-- AVAILABLE RECORDS --

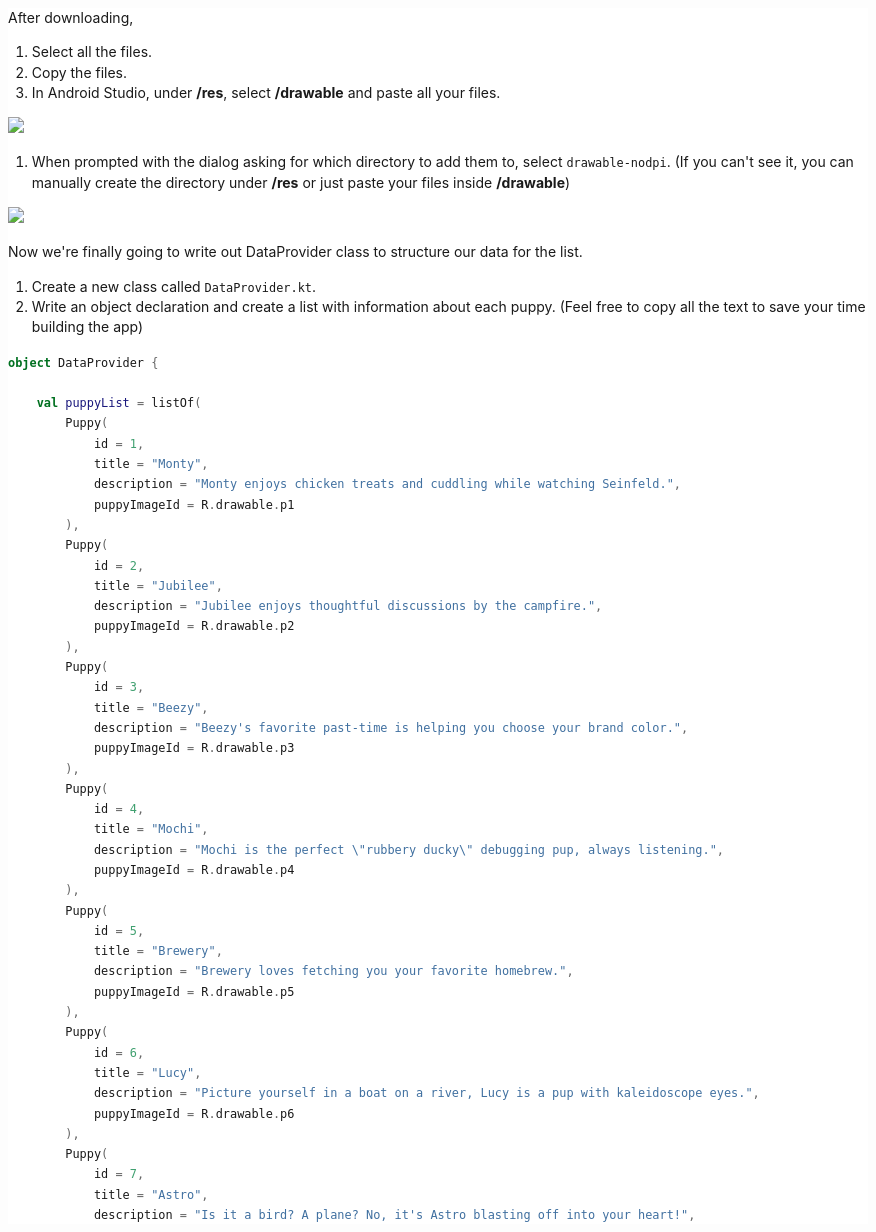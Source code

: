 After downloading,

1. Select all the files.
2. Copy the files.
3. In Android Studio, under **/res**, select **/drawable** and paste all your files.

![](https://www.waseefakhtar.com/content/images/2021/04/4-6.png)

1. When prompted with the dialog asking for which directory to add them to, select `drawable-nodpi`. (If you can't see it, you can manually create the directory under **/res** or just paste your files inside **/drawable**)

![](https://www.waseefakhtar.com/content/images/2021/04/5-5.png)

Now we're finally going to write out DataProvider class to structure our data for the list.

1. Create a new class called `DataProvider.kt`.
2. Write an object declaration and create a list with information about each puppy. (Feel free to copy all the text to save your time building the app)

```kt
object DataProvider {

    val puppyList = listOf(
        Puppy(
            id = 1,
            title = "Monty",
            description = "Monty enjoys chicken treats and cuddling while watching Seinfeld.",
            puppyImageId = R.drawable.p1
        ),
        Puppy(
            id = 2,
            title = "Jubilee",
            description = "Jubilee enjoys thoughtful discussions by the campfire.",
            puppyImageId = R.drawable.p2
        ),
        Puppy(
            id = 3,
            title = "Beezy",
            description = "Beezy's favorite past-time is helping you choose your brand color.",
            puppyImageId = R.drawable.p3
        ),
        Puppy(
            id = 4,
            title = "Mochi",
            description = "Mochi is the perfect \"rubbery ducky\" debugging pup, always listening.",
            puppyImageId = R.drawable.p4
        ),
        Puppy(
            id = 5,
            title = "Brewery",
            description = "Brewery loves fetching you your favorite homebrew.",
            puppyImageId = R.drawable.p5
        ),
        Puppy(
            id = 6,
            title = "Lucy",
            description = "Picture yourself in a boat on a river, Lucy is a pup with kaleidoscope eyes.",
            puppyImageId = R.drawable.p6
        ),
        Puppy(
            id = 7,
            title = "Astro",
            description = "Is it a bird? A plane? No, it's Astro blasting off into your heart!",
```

-- WHAT NEEDS TO BE DONE --
Counting only lines that contain the string "waseefakhtar", how many are there in the data above? Give the number alone.

-- RESPONSE --
2